Records for processing START
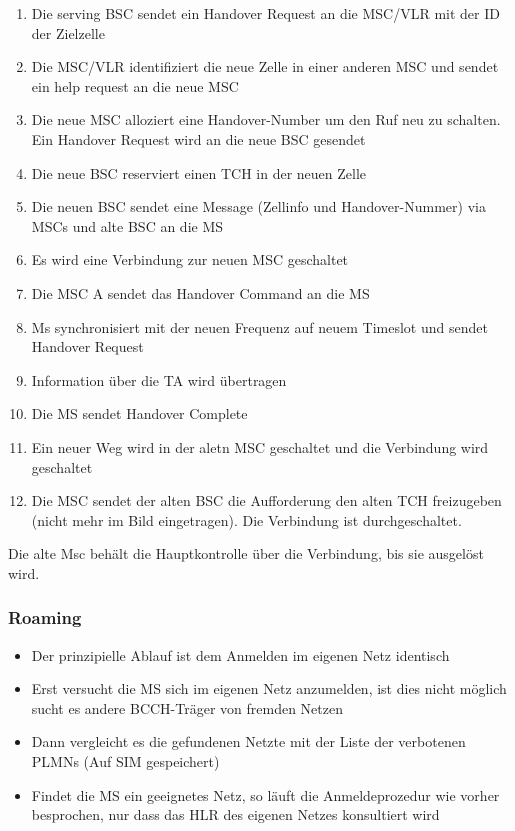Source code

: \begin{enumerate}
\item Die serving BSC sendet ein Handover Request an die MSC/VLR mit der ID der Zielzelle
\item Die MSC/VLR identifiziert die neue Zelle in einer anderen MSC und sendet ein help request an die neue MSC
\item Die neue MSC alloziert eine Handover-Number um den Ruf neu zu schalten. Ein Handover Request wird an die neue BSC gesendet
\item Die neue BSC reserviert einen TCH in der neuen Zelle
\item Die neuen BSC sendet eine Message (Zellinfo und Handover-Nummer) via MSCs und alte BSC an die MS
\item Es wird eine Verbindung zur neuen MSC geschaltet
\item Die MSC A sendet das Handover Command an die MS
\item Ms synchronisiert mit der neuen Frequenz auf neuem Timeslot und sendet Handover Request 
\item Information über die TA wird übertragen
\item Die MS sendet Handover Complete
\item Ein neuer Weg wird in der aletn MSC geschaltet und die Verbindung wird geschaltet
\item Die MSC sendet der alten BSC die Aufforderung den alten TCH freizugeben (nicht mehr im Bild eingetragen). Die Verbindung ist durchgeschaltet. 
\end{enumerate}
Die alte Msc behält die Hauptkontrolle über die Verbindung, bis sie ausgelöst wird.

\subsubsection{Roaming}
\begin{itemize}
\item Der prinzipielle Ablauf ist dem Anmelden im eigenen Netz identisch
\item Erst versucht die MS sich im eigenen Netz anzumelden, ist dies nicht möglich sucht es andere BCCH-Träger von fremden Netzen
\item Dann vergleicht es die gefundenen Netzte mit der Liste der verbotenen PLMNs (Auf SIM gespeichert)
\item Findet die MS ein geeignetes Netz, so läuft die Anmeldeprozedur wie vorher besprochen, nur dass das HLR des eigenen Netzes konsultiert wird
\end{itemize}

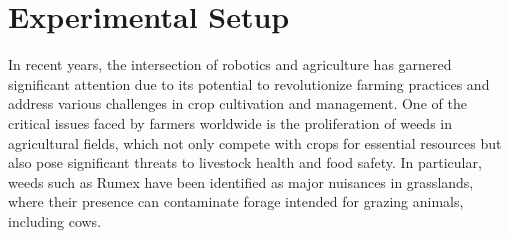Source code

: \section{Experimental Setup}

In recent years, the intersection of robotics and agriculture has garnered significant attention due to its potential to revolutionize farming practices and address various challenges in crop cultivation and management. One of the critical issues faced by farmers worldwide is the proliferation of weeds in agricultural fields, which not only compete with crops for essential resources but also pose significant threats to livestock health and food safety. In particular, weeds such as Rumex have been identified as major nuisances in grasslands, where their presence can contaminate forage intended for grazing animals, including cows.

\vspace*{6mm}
Records for processing END
Records for processing START
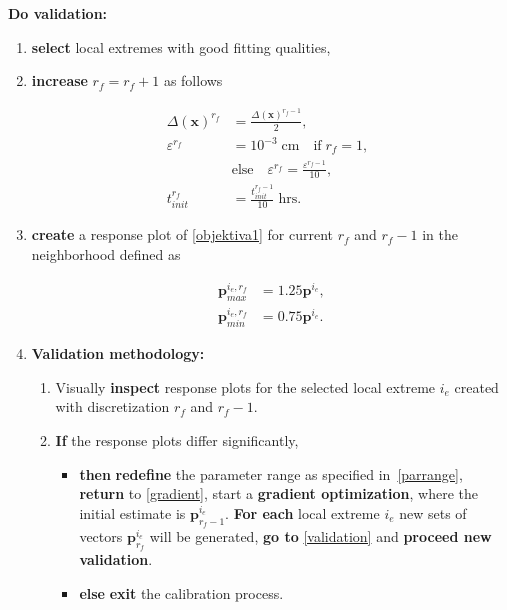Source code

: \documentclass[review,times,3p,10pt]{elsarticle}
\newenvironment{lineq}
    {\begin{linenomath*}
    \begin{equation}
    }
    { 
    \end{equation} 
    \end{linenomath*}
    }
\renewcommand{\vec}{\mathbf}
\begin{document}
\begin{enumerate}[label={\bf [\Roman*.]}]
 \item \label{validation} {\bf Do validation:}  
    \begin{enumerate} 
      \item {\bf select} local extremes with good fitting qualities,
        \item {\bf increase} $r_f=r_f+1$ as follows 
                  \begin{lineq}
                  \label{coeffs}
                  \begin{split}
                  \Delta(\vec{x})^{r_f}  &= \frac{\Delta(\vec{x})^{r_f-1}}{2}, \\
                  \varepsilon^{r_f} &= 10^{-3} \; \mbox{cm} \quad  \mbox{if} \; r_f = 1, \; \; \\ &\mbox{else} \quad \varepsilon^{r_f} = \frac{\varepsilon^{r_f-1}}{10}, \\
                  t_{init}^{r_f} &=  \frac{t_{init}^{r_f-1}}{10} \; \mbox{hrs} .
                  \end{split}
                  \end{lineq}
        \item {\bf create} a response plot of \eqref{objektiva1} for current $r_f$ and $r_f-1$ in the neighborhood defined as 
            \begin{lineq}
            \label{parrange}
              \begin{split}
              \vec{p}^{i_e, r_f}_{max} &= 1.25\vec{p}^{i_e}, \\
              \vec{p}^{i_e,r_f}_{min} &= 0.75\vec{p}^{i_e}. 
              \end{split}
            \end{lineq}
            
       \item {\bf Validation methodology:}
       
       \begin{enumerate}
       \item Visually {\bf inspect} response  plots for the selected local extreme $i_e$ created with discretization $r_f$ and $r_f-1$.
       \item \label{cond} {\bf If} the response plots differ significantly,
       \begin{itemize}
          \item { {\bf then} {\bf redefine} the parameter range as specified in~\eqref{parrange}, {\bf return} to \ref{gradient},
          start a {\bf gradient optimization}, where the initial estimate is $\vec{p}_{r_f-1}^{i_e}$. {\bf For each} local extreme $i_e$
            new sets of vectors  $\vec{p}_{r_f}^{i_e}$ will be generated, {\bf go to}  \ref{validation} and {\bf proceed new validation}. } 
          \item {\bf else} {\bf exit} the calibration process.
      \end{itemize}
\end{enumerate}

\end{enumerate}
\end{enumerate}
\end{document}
Records for processing END
Records for processing START
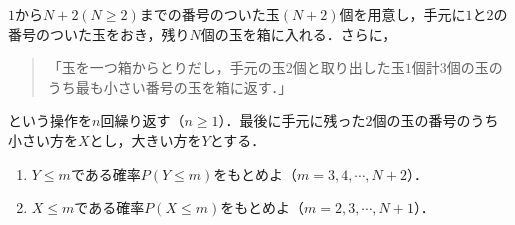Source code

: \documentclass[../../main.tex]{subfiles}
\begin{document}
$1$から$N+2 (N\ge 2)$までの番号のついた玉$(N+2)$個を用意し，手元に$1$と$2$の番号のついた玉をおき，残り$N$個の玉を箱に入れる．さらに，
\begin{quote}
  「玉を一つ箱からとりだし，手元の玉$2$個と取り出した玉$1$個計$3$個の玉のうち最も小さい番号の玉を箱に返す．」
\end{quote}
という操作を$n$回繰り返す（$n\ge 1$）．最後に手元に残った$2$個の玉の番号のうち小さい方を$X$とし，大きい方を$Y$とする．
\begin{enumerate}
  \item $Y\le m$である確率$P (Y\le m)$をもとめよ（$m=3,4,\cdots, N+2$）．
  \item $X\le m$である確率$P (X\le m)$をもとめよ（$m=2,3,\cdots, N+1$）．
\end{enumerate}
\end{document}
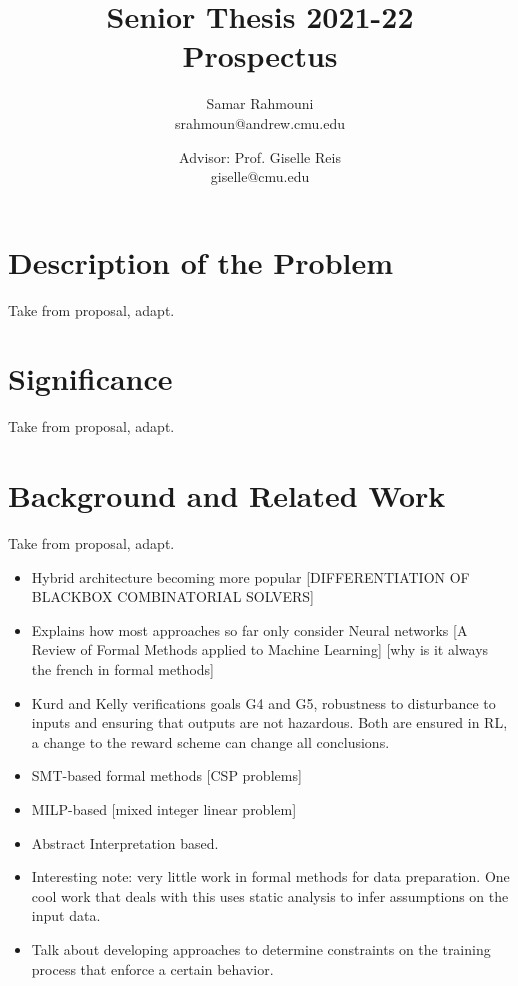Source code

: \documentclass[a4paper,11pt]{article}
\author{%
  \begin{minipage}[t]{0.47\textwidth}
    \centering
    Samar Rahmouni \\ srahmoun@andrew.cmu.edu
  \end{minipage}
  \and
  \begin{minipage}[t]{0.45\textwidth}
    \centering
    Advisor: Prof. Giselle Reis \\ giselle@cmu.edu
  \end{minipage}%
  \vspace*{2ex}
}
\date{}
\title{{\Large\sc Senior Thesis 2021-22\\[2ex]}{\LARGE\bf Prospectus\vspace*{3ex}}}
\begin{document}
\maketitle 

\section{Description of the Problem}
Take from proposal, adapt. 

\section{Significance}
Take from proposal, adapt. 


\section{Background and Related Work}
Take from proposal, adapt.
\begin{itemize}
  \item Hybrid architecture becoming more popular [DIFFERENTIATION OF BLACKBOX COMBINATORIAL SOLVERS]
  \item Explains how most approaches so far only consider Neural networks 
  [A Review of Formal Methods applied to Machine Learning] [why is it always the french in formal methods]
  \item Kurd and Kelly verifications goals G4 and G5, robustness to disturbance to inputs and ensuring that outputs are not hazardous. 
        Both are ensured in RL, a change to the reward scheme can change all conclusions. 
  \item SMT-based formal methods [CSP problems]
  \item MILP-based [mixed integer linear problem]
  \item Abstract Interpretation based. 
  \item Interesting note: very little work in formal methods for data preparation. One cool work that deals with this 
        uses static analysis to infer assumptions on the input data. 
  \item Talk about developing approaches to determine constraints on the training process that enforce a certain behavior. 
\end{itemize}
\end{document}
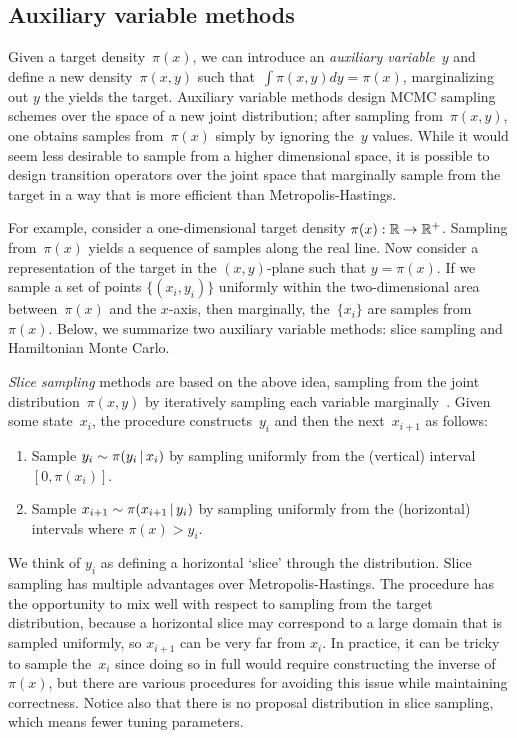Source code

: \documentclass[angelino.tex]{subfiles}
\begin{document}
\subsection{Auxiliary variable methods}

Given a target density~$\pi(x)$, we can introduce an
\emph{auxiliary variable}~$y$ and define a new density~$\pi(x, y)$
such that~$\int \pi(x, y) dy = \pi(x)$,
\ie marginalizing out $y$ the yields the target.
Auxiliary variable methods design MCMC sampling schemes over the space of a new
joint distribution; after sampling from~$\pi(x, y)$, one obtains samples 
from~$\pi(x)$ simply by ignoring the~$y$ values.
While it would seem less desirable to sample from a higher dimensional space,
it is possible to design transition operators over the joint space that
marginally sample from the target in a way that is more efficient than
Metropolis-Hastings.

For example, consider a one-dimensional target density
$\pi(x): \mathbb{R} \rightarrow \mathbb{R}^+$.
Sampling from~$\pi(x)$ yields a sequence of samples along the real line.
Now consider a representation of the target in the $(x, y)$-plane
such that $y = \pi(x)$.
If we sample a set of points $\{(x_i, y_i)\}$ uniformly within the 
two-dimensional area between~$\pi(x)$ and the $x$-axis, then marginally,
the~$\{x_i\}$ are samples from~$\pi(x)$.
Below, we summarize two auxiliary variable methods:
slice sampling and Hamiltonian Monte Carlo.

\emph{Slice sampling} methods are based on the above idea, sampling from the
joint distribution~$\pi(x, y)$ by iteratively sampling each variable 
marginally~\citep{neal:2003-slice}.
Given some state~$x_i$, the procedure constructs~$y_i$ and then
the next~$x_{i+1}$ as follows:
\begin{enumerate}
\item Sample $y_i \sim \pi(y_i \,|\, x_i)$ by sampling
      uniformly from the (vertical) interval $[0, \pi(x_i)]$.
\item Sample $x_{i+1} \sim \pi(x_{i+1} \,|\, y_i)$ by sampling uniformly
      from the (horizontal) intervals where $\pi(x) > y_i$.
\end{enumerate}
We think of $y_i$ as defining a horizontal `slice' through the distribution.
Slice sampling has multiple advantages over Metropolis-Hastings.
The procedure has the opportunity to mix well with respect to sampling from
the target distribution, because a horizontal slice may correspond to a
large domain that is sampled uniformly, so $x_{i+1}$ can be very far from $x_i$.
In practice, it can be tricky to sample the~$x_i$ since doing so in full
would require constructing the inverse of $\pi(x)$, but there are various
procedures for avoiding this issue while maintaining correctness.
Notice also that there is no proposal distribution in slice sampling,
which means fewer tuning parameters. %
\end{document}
Records for processing END
Exercise goal: The task calls for all lines in the entries that hold "consider".

Expected output:
  \item Explains how most approaches so far only consider Neural networks 
For example, consider a one-dimensional target density
Now consider a representation of the target in the $(x, y)$-plane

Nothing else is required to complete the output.